Patterns of progression of disease (PD) during programmed cell death protein 1 (PD-1) blockade. (A-C) Patterns of progression in patients with non–small-cell lung cancer (NSCLC) on the basis of prespecified criteria. (A) Proportion of patients who experienced systemic or mixed progression. Median time (months) and range of progression are described. (B) Kaplan-Meier plots of progression-free survival (PFS), and (C) overall survival (OS) in patients with systemic (n = 94) or mixed progression patterns (n = 78) in the NSCLC cohort. (D-F) Patterns of progression in patients with mismatch repair deficiency (MMRD) carcinoma on the basis of prespecified criteria. (D) Proportion of patients who experienced systemic or mixed progression. (E) Kaplan-Meier plots of PFS, and (F) OS in patients with systemic (n = 14) or mixed progression patterns (n = 16) in the MMRD cohort.

FIG 4.

Site of disease and response to programmed cell death protein 1 (PD-1) blockade. Distribution of best response (%) of individual target lesions to PD-1 blockade grouped by organ of metastasis in patients with (A) non–small-cell lung cancer (NSCLC), and (B) mismatch repair deficiency (MMRD) carcinoma. Response by RECIST criteria, median and range of the percentage of response, and interquartile range of best responses are depicted.

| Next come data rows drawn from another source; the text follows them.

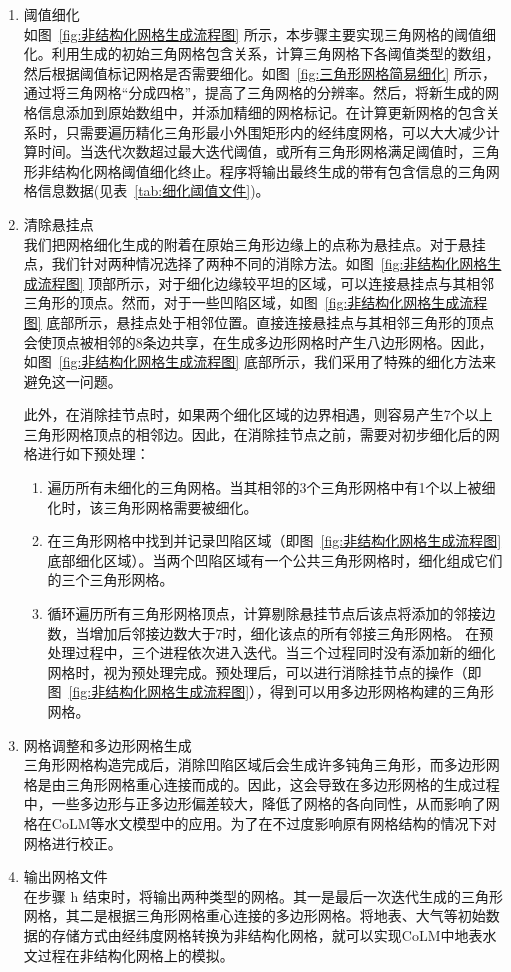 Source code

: \begin{enumerate}
\item 阈值细化\\
如图~\ref{fig:非结构化网格生成流程图} 所示，本步骤主要实现三角网格的阈值细化。利用生成的初始三角网格包含关系，计算三角网格下各阈值类型的数组，然后根据阈值标记网格是否需要细化。如图~\ref{fig:三角形网格简易细化} 所示，通过将三角网格“分成四格”，提高了三角网格的分辨率。然后，将新生成的网格信息添加到原始数组中，并添加精细的网格标记。在计算更新网格的包含关系时，只需要遍历精化三角形最小外围矩形内的经纬度网格，可以大大减少计算时间。当迭代次数超过最大迭代阈值，或所有三角形网格满足阈值时，三角形非结构化网格阈值细化终止。程序将输出最终生成的带有包含信息的三角网格信息数据(见表~\ref{tab:细化阈值文件})。
\item 清除悬挂点\\
我们把网格细化生成的附着在原始三角形边缘上的点称为悬挂点。对于悬挂点，我们针对两种情况选择了两种不同的消除方法。如图~\ref{fig:非结构化网格生成流程图} 顶部所示，对于细化边缘较平坦的区域，可以连接悬挂点与其相邻三角形的顶点。然而，对于一些凹陷区域，如图~\ref{fig:非结构化网格生成流程图} 底部所示，悬挂点处于相邻位置。直接连接悬挂点与其相邻三角形的顶点会使顶点被相邻的8条边共享，在生成多边形网格时产生八边形网格。因此，如图~\ref{fig:非结构化网格生成流程图} 底部所示，我们采用了特殊的细化方法来避免这一问题。

此外，在消除挂节点时，如果两个细化区域的边界相遇，则容易产生7个以上三角形网格顶点的相邻边。因此，在消除挂节点之前，需要对初步细化后的网格进行如下预处理：
\begin{enumerate}
\item 遍历所有未细化的三角网格。当其相邻的3个三角形网格中有1个以上被细化时，该三角形网格需要被细化。
\item 在三角形网格中找到并记录凹陷区域（即图~\ref{fig:非结构化网格生成流程图} 底部细化区域）。当两个凹陷区域有一个公共三角形网格时，细化组成它们的三个三角形网格。
\item 循环遍历所有三角形网格顶点，计算剔除悬挂节点后该点将添加的邻接边数，当增加后邻接边数大于7时，细化该点的所有邻接三角形网格。
在预处理过程中，三个进程依次进入迭代。当三个过程同时没有添加新的细化网格时，视为预处理完成。预处理后，可以进行消除挂节点的操作（即图~\ref{fig:非结构化网格生成流程图}），得到可以用多边形网格构建的三角形网格。
\end{enumerate}
\item 网格调整和多边形网格生成\\
三角形网格构造完成后，消除凹陷区域后会生成许多钝角三角形，而多边形网格是由三角形网格重心连接而成的。因此，这会导致在多边形网格的生成过程中，一些多边形与正多边形偏差较大，降低了网格的各向同性，从而影响了网格在CoLM等水文模型中的应用。为了在不过度影响原有网格结构的情况下对网格进行校正。
\item 输出网格文件\\
在步骤 h 结束时，将输出两种类型的网格。其一是最后一次迭代生成的三角形网格，其二是根据三角形网格重心连接的多边形网格。将地表、大气等初始数据的存储方式由经纬度网格转换为非结构化网格，就可以实现CoLM中地表水文过程在非结构化网格上的模拟。
\end{enumerate}

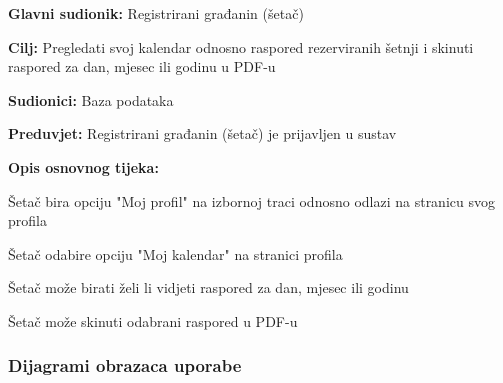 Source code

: 	\noindent {}
	\begin{packed_item}
		
		\item \textbf{Glavni sudionik:} Registrirani građanin (šetač)
		\item  \textbf{Cilj:} Pregledati svoj kalendar odnosno raspored rezerviranih šetnji i skinuti raspored za dan, mjesec ili godinu u PDF-u
		\item  \textbf{Sudionici:} Baza podataka
		\item  \textbf{Preduvjet:} Registrirani građanin (šetač) je prijavljen u sustav
		\item  \textbf{Opis osnovnog tijeka:}
		
		\item[] \begin{packed_enum}
			\item Šetač bira opciju "Moj profil" na izbornoj traci odnosno odlazi na stranicu svog profila
			\item Šetač odabire opciju "Moj kalendar" na stranici profila
			\item Šetač može birati želi li vidjeti raspored za dan, mjesec ili godinu
			\item Šetač može skinuti odabrani raspored u PDF-u
		\end{packed_enum}
	\end{packed_item}
		

		\subsubsection{Dijagrami obrazaca uporabe}
				
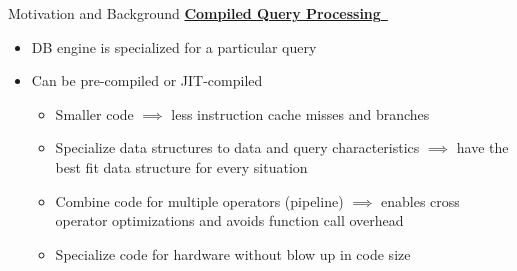 \begin{block}{Motivation and Background}
    \underline{\textbf{Compiled Query Processing}~\cite{SK16,N11}}
    \begin{itemize}
    \item DB engine is specialized for a particular query
    \item Can be pre-compiled or JIT-compiled
      \begin{itemize}
      \item Smaller code $\implies$ less instruction cache misses and branches
      \item Specialize data structures to data and query characteristics $\implies$ have the best fit data structure for every situation
      \item Combine code for multiple operators (pipeline) $\implies$ enables cross operator optimizations and avoids function call overhead
      \item Specialize code for hardware without blow up in code size
      \end{itemize}
    \end{itemize}
\end{block}


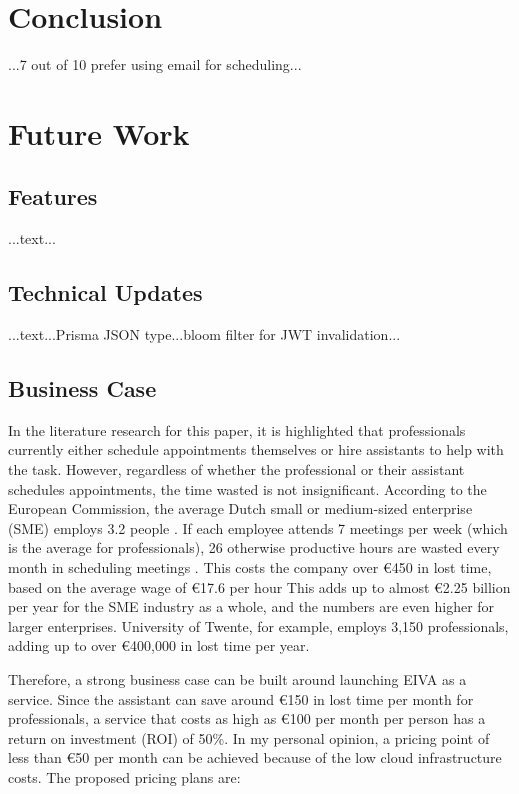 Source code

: \documentclass{article}
\begin{document}
\newpage

\section{Conclusion}

...7 out of 10 prefer using email for scheduling...

\newpage

\section{Future Work}

\subsection{Features}

...text...

\subsection{Technical Updates}

...text...Prisma JSON type...bloom filter for JWT invalidation...

\subsection{Business Case}

In the literature research for this paper, it is highlighted that professionals currently either schedule appointments themselves or hire assistants to help with the task. However, regardless of whether the professional or their assistant schedules appointments, the time wasted is not insignificant. According to the European Commission, the average Dutch small or medium-sized enterprise (SME) employs 3.2 people \cite{noauthor_2019_2019}. If each employee attends 7 meetings per week (which is the average for professionals), 26 otherwise productive hours are wasted every month in scheduling meetings \cite{kincaid_electronic_1985}. This costs the company over €450 in lost time, based on the average wage of €17.6 per hour \cite{noauthor_salary_nodate} This adds up to almost €2.25 billion per year for the SME industry as a whole, and the numbers are even higher for larger enterprises. University of Twente, for example, employs 3,150 professionals, adding up to over €400,000 in lost time per year.

Therefore, a strong business case can be built around launching EIVA as a service. Since the assistant can save around €150 in lost time per month for professionals, a service that costs as high as €100 per month per person has a return on investment (ROI) of 50\%. In my personal opinion, a pricing point of less than €50 per month can be achieved because of the low cloud infrastructure costs. The proposed pricing plans are:
\end{document}
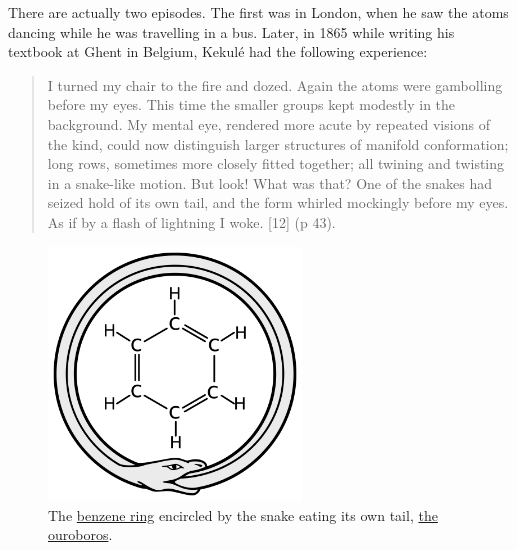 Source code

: \documentclass[
  12pt,
  british,
  a4paper,
]{article}
\begin{document}
There are actually two episodes. The first was in London, when he saw
the atoms dancing while he was travelling in a bus. Later, in 1865 while
writing his textbook at Ghent in Belgium, Kekulé had the following
experience:

\begin{quote}
I turned my chair to the fire and dozed. Again the atoms were gambolling
before my eyes. This time the smaller groups kept modestly in the
background. My mental eye, rendered more acute by repeated visions of
the kind, could now distinguish larger structures of manifold
conformation; long rows, sometimes more closely fitted together; all
twining and twisting in a snake-like motion. But look! What was that?
One of the snakes had seized hold of its own tail, and the form whirled
mockingly before my eyes. As if by a flash of lightning I woke. {[}12{]}
(p 43).
\end{quote}

\begin{figure}
\hypertarget{fig:benzene}{%
\centering
\includegraphics[width=0.6\textwidth,height=\textheight]{images/ouroboros-benzene.svg}
\caption[The
\href{https://en.wikipedia.org/wiki/Benzene\#Structure}{benzene ring}
encircled by the snake eating its own tail,
\href{https://en.wikipedia.org/wiki/Ouroboros}{the ouroboros}.]{The
\href{https://en.wikipedia.org/wiki/Benzene\#Structure}{benzene ring}
encircled by the snake eating its own tail,
\href{https://en.wikipedia.org/wiki/Ouroboros}{the
ouroboros}.\footnotemark{}}\label{fig:benzene}
}
\end{figure}
\end{document}
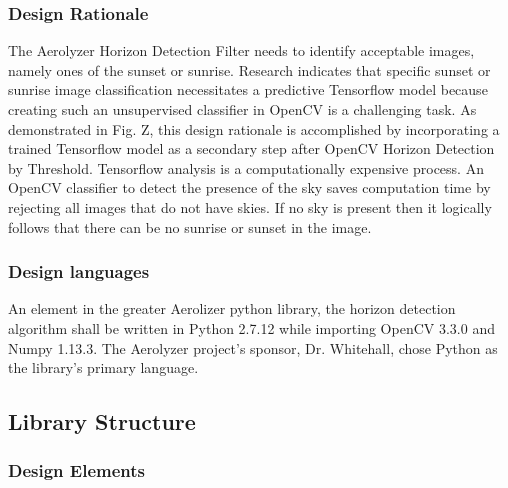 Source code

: \documentclass[onecolumn, draftclsnofoot,10pt, compsoc]{IEEEtran}
\begin{document}
\begin{singlespace}
      \subsubsection{Design Rationale}
      	The Aerolyzer Horizon Detection Filter needs to identify acceptable images, namely ones of the sunset or sunrise. Research indicates that specific sunset or sunrise image classification  necessitates a predictive Tensorflow model because creating such an unsupervised classifier in OpenCV is a challenging task. As demonstrated in Fig. Z, this design rationale is accomplished by incorporating a trained Tensorflow model as a secondary step after OpenCV Horizon Detection by Threshold. Tensorflow analysis is a computationally expensive process. An OpenCV classifier to detect the presence of the sky saves computation time by rejecting all images that do not have skies. If no sky is present then it logically follows that there can be no sunrise or sunset in the image.

      \subsubsection{Design languages}
      	An element in the greater Aerolizer python library, the horizon detection algorithm shall be written in Python 2.7.12 while importing OpenCV 3.3.0 and Numpy 1.13.3. The Aerolyzer project’s sponsor, Dr. Whitehall, chose Python as the library’s primary language. 

	\subsection{Library Structure}\label{des:LibStructure}
      \subsubsection{Design Elements}

\end{singlespace}
\end{document}
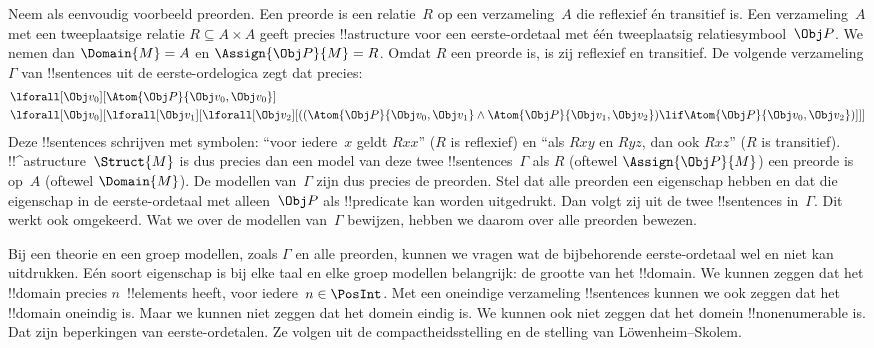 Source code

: \documentclass[openany]{memoir}
\begin{document}
Neem als eenvoudig voorbeeld preorden. Een preorde is een relatie~$R$
op een verzameling~$A$ die reflexief én transitief is. Een
verzameling~$A$ met een tweeplaatsige relatie
$R \subseteq A \times A$ geeft precies !!a{structure} voor een
eerste-ordetaal met één tweeplaatsig relatiesymbool~$\Obj P$. We nemen
dan $\Domain{M} = A$ en $\Assign{\Obj P}{M} = R$. Omdat $R$ een
preorde is, is zij reflexief en transitief. De volgende verzameling
$\Gamma$ van !!{sentence}s uit de eerste-ordelogica zegt dat precies:
\begin{align*}
  & \lforall[\Obj v_0][\Atom{\Obj P}{\Obj v_0,\Obj v_0}]\\
  & \lforall[\Obj v_0][\lforall[\Obj v_1][\lforall[\Obj v_2][((\Atom{\Obj P}{\Obj v_0,\Obj v_1} \land \Atom{\Obj P}{\Obj v_1,\Obj v_2}) \lif \Atom{\Obj P}{\Obj v_0,\Obj v_2})]]]
\end{align*}
Deze !!{sentence}s schrijven met symbolen: ``voor iedere~$x$ geldt
$Rxx$'' ($R$ is reflexief) en ``als $Rxy$ en $Ryz$, dan ook $Rxz$''
($R$ is transitief). !!^a{structure}~$\Struct{M}$ is dus precies dan
een model van deze twee !!{sentence}s~$\Gamma$ als $R$ (oftewel
$\Assign{\Obj P}{M}$) een preorde is op~$A$ (oftewel $\Domain{M}$).
De modellen van~$\Gamma$ zijn dus precies de preorden. Stel dat alle
preorden een eigenschap hebben en dat die eigenschap in de
eerste-ordetaal met alleen~$\Obj P$ als !!{predicate} kan worden
uitgedrukt. Dan volgt zij uit de twee !!{sentence}s in~$\Gamma$. Dit
werkt ook omgekeerd. Wat we over de modellen van~$\Gamma$ bewijzen,
hebben we daarom over alle preorden bewezen.

Bij een theorie en een groep modellen, zoals $\Gamma$ en alle
preorden, kunnen we vragen wat de bijbehorende eerste-ordetaal wel en
niet kan uitdrukken. Eén soort eigenschap is bij elke taal en elke
groep modellen belangrijk: de grootte van het !!{domain}. We kunnen
zeggen dat het !!{domain} precies $n$~!!{element}s heeft, voor
iedere~$n \in \PosInt$. Met een oneindige verzameling !!{sentence}s
kunnen we ook zeggen dat het !!{domain} oneindig is. Maar we kunnen
niet zeggen dat het domein eindig is. We kunnen ook niet zeggen dat het
domein !!{nonenumerable} is. Dat zijn beperkingen van eerste-ordetalen.
Ze volgen uit de compactheidsstelling en de stelling van
L\"owenheim--Skolem.
\endgroup

\begingroup
\def\olfilename{OLP-0148}
\def\olfilepath{content/first-order-logic/introduction/}
\hypertarget{unit-OLP-0148}{}
\end{document}
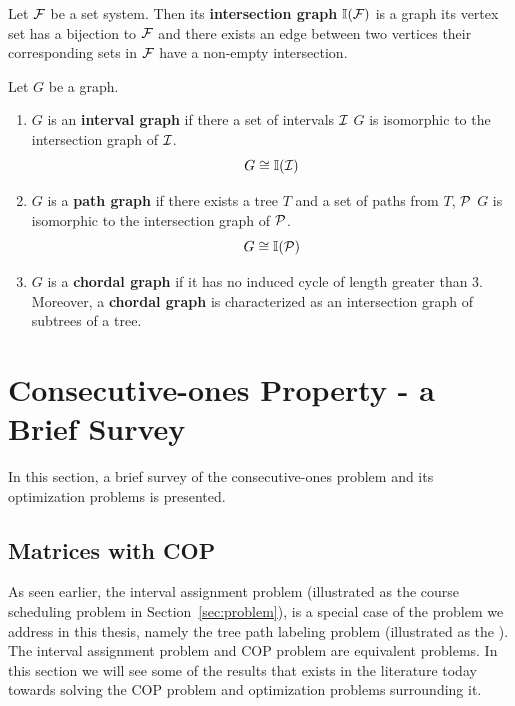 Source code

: 
\begin{definition}
  \label{def:intersectiongraph}
  Let ${\cal F}$ be a set system. Then its \textbf{intersection graph}
  $\mathbb I({\cal F})$ is a graph \stt its vertex set has a bijection to ${\cal F}$
  and there exists an edge between two vertices \iff their
  corresponding sets in ${\cal F}$ have a non-empty intersection.
\end{definition}

\begin{definition}
  \label{def:pathgraph}
  Let $G$ be a graph.
  \begin{enumerate}
  \hangindent {}
  \item $G$ is an \textbf{interval graph} if there a set of intervals
    ${\cal I}$ \stt $G$ is isomorphic to the intersection graph of
    ${\cal I}$. \[G \cong \mathbb I({\cal I})\]
  \item $G$ is a \textbf{path graph} if there exists a tree $T$ and a
    set of paths from $T$, ${\cal P}$ \stt $G$ is isomorphic to the
    intersection graph of ${\cal P}$. \[G \cong \mathbb I({\cal P})\]
  \item $G$ is a \textbf{chordal graph} if it has no induced cycle of
    length greater than 3. Moreover, a \textbf{chordal graph} is
    characterized as an intersection graph of subtrees of a tree.
  \end{enumerate}
\end{definition}



\section[Brief Survey]{Consecutive-ones Property - a Brief Survey}
\label{sec:background}

In this section, a brief survey of the consecutive-ones problem and
its optimization problems is presented.


\subsection{Matrices with COP}
\label{sec:copmatrices}
As seen earlier, the interval assignment problem (illustrated as the
course scheduling problem in Section~\ref{sec:problem}), is a special
case of the problem we address in this thesis, namely the tree path
labeling problem (illustrated as the \illustrationproblem). The
interval assignment problem and COP problem are equivalent
problems. In this section we will see some of the results that exists
in the literature today towards solving the COP problem and
optimization problems surrounding it.


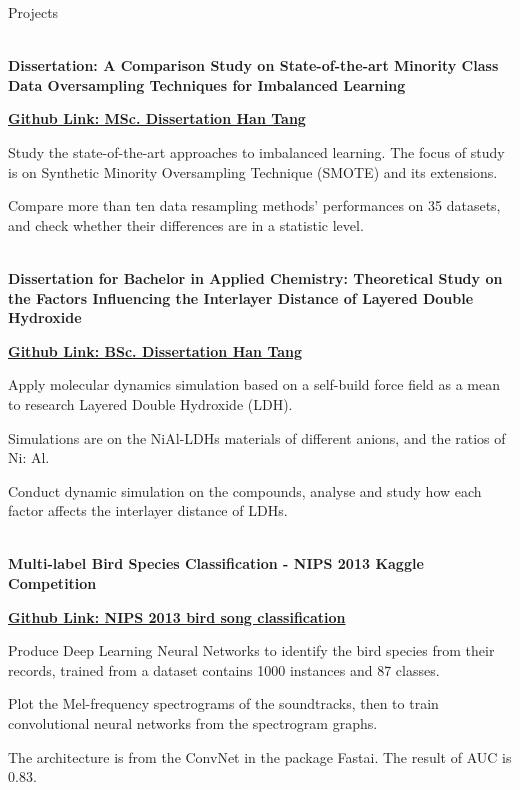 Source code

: \documentclass{resume} %
\begin{document}
\begin{rSection}{Projects}

\\{\bf Dissertation: A Comparison Study on State-of-the-art Minority Class Data Oversampling Techniques for Imbalanced Learning }

\href{https://github.com/HirahTang/MScDissertation_Han_Tang}{\bf Github Link: MSc. Dissertation Han Tang}

Study the state-of-the-art approaches to imbalanced learning. The focus of study is on Synthetic Minority Oversampling Technique (SMOTE) and its extensions.

Compare more than ten data resampling methods' performances on 35 datasets, and check whether their differences are in a statistic level.

\\{\bf Dissertation for Bachelor in Applied Chemistry: Theoretical Study on the Factors Influencing the Interlayer Distance of Layered Double Hydroxide}

\href{https://github.com/HirahTang/Han-Tang-BSc-Dissertation}{\bf Github Link: BSc. Dissertation Han Tang}

Apply molecular dynamics simulation based on a self-build force field as a mean to research Layered Double Hydroxide (LDH). 

Simulations are on the NiAl-LDHs materials of different anions, and the ratios of Ni: Al.

Conduct dynamic simulation on the compounds, analyse and study how each factor affects the interlayer distance of LDHs.


\\{\bf Multi-label Bird Species Classification - NIPS 2013 Kaggle Competition}

\href{https://github.com/HirahTang/NIPS-2013-Bird-song-classification}{\bf Github Link: NIPS 2013 bird song classification}

Produce Deep Learning Neural Networks to identify the bird species from their records, trained from a dataset contains 1000 instances and 87 classes.

Plot the Mel-frequency spectrograms of the soundtracks, then to train convolutional neural networks from the spectrogram graphs.

The architecture is from the ConvNet in the package Fastai. The result of AUC is 0.83.







\end{rSection}
\end{document}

Comparisons among responses: *P < .05; ^†P < .01. CR, complete response; PD, progression of disease; PR, partial response; SD, stable disease.

FIG 5.

Hypothesized model of patterns of response and progression to programmed cell death protein 1 (PD-1) blockade. PD-1 blockade is proposed to achieve benefit largely from a systemic, clonal-directed antitumor immune response, which is recruited from the periphery to infiltrate tumors (lavender arrows), consistent with the uniform spatiotemporal pattern of response across metastases seen within a given patient (top right panel). In contrast, patterns of progression can be more mixed, which may reflect the heterogenous and organ-specific properties of the local tumor microenvironment (red dashed circles) that can block or restrain the systemic immune response to PD-1 blockade, and produce mixed progression across metastases within a given patient (bottom right panel).